MIÉ 4 DE DICIEMBRE DE 2024 - 21:14hs.
José Luís Ribeiro Brazuna, partner at law firm Bratax

Selective Tax: No other lottery modality has the obligations required of ‘Bets’

The inclusion of ‘Bets’ – as operators are called in Brazil - in the Selective Tax is questioned by José Luís Ribeiro Brazuna, partner at law firm Bratax. For him, no lottery modality other than sports betting is obliged to transfer part of the revenue to healthcare. “It seems at least contradictory to want to subject it to the additional tax,” assesses the specialist in an article in Jota.

Among the various topics discussed in the vote on Bill 68/2024, which will implement the tax reform of Constitutional Amendment 132/2023, the idea of subjecting betting companies to the payment of selective tax (IS), colloquially called the “sin tax", stands out.

The motivation lies in the alleged harm to mental health that would be caused by the activity.

All of this is happening, coincidentally or not, amid the spread of news about the impact of betting on the most economically vulnerable part of the population. And, in a hasty manner, before the sector is fully regulated by the Secretariat of Prizes and Bets, which should be concluded by December 31.

Despite the variables already on the table in this discussion, there are strictly legal elements that, in our view, should be the subject of some reflection, in order to avoid moving towards a taxation that will be questioned in the courts in the future.

It is important to remember that gambling has been prohibited by the law on criminal offences for over 80 years. Nothing has changed here.

The so-called ‘Bets’ actually operate the lottery activity, specifically in its “fixed-odds betting lottery” modality.
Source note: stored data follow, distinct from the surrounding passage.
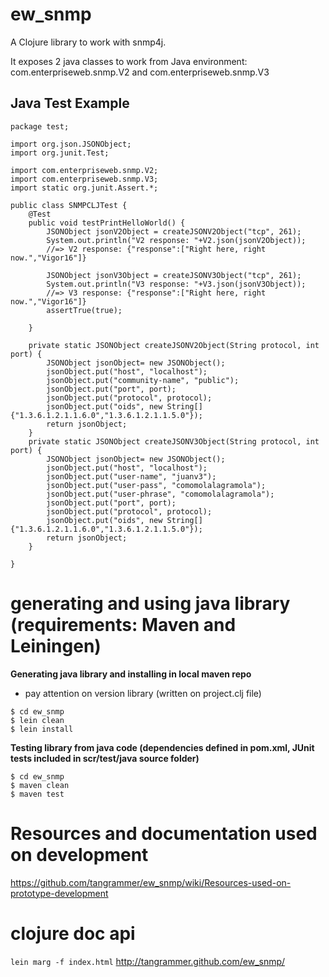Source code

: # ew_snmp

A Clojure library to work with snmp4j.

It exposes 2 java classes to work from Java environment:
com.enterpriseweb.snmp.V2 and com.enterpriseweb.snmp.V3


## Java Test Example

```
package test;

import org.json.JSONObject;
import org.junit.Test;

import com.enterpriseweb.snmp.V2;
import com.enterpriseweb.snmp.V3;
import static org.junit.Assert.*;

public class SNMPCLJTest {
	@Test
	public void testPrintHelloWorld() {
		JSONObject jsonV2Object = createJSONV2Object("tcp", 261);
        System.out.println("V2 response: "+V2.json(jsonV2Object));
        //=> V2 response: {"response":["Right here, right now.","Vigor16"]}

        JSONObject jsonV3Object = createJSONV3Object("tcp", 261);
        System.out.println("V3 response: "+V3.json(jsonV3Object));
        //=> V3 response: {"response":["Right here, right now.","Vigor16"]}
        assertTrue(true);

	}

	private static JSONObject createJSONV2Object(String protocol, int port) {
		JSONObject jsonObject= new JSONObject();
        jsonObject.put("host", "localhost");
        jsonObject.put("community-name", "public");
        jsonObject.put("port", port);
        jsonObject.put("protocol", protocol);
        jsonObject.put("oids", new String[] {"1.3.6.1.2.1.1.6.0","1.3.6.1.2.1.1.5.0"});
		return jsonObject;
	}
	private static JSONObject createJSONV3Object(String protocol, int port) {
		JSONObject jsonObject= new JSONObject();
        jsonObject.put("host", "localhost");
        jsonObject.put("user-name", "juanv3");
        jsonObject.put("user-pass", "comomolalagramola");
        jsonObject.put("user-phrase", "comomolalagramola");
        jsonObject.put("port", port);
        jsonObject.put("protocol", protocol);
        jsonObject.put("oids", new String[] {"1.3.6.1.2.1.1.6.0","1.3.6.1.2.1.1.5.0"});
		return jsonObject;
	}

}

```

# generating and using java library (requirements: Maven and Leiningen)
**Generating java library and installing in local maven repo**
* pay attention on version library (written on project.clj file)
```
$ cd ew_snmp
$ lein clean
$ lein install
```

**Testing library from java code (dependencies defined in pom.xml, JUnit tests included in scr/test/java source folder)**
```
$ cd ew_snmp
$ maven clean
$ maven test

```


# Resources and documentation used on development
https://github.com/tangrammer/ew_snmp/wiki/Resources-used-on-prototype-development

# clojure doc api
`lein marg -f index.html`
http://tangrammer.github.com/ew_snmp/

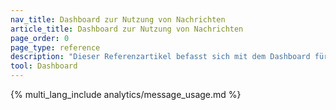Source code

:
```yaml
---
nav_title: Dashboard zur Nutzung von Nachrichten
article_title: Dashboard zur Nutzung von Nachrichten
page_order: 0
page_type: reference
description: "Dieser Referenzartikel befasst sich mit dem Dashboard für die Nachrichtennutzung, über das Sie per Selbstbedienung Einblicke in die Nutzung Ihres SMS- und WhatsApp-Guthabens erhalten können."
tool: Dashboard
---
```


{% multi_lang_include analytics/message_usage.md %}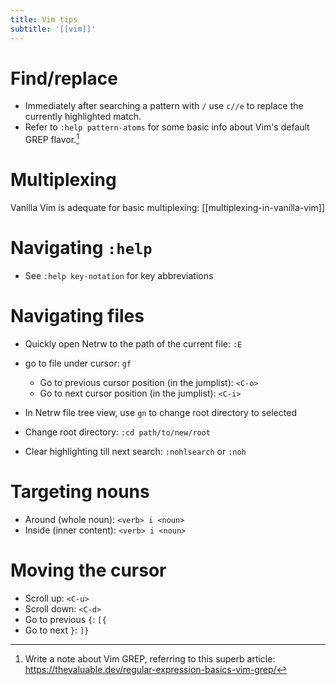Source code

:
 ```yaml
---
title: Vim tips
subtitle: '[[vim]]'
---
```


# Find/replace

- Immediately after searching a pattern with `/` use `c//e` to replace the currently highlighted match.
- Refer to `:help pattern-atoms` for some basic info about Vim's default GREP flavor.[^1]

[^1]: Write a note about Vim GREP, referring to this superb article: <https://thevaluable.dev/regular-expression-basics-vim-grep/>

# Multiplexing

Vanilla Vim is adequate for basic multiplexing: [[multiplexing-in-vanilla-vim]]

# Navigating `:help`

- See `:help key-notation` for key abbreviations

# Navigating files

- Quickly open Netrw to the path of the current file: `:E`
- go to file under cursor: `gf`
  - Go to previous cursor position (in the jumplist): `<C-o>`
  - Go to next cursor position (in the jumplist): `<C-i>`
- In Netrw file tree view, use `gn` to change root directory to selected
- Change root directory: `:cd path/to/new/root`

- Clear highlighting till next search: `:nohlsearch` or `:noh`

# Targeting nouns

- Around (whole noun): `<verb> i <noun>`
- Inside (inner content): `<verb> i <noun>`

# Moving the cursor

- Scroll up: `<C-u>`
- Scroll down: `<C-d>`
- Go to previous `{`: `[{`
- Go to next `}`: `]}`
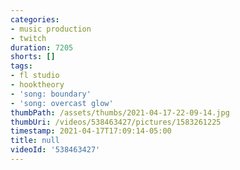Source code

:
```yaml
---
categories:
- music production
- twitch
duration: 7205
shorts: []
tags:
- fl studio
- hooktheory
- 'song: boundary'
- 'song: overcast glow'
thumbPath: /assets/thumbs/2021-04-17-22-09-14.jpg
thumbUri: /videos/538463427/pictures/1583261225
timestamp: 2021-04-17T17:09:14-05:00
title: null
videoId: '538463427'
---
```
This is a lawful activity and is regulated by Law 13,756/2018, together with the federal lottery, the specific prediction lottery, the sports prediction lottery and the exclusive instant lottery (Lotex).

More than that, it is a public service (article 29), which is the responsibility not only of the Union, but also of the states and the Federal District (article 35-A), provided by a private individual with authorization and in a competitive environment (article 4, of Law 14,790/2023).

All lottery modalities belong to the “prediction contest” genre, and are therefore subject to taxation of 12% as a specific contribution to social security provided for in article 195, item III, of the Constitution. This contribution is allocated to different entities and purposes, depending on the type of lottery.

In all cases, part of the contribution is allocated to the National Public Security Fund. With the exception of the federal lottery, all others revert part of the contribution to the Ministry of Sports. There is also provision for distribution to culture, the national penitentiary fund, sports confederations, the Ministry of Tourism and even the Red Cross.

Interestingly, however, only fixed-odds betting lotteries, i.e. bets, are required to transfer part of their revenue to the Ministry of Health, precisely for the prevention, control and mitigation of social damages arising from gambling. No other lottery modality has this obligation.

In addition to being a public service, therefore, the revenue from lottery activities is partially “earmarked,” being linked to these governmental and extra-governmental transfers, contributing to the funding of public policies in the areas of culture, public safety, sports, tourism and education.

Given this, does it make sense to subject the provision of a public service to the “sin tax"? Is it reasonable to impose a heavier burden on an activity that collects resources directly destined for various government services, including health care itself? And this through a tax that, unlike the revenue generated by bets, will not be specifically earmarked for the treatment of the mental health of bettors?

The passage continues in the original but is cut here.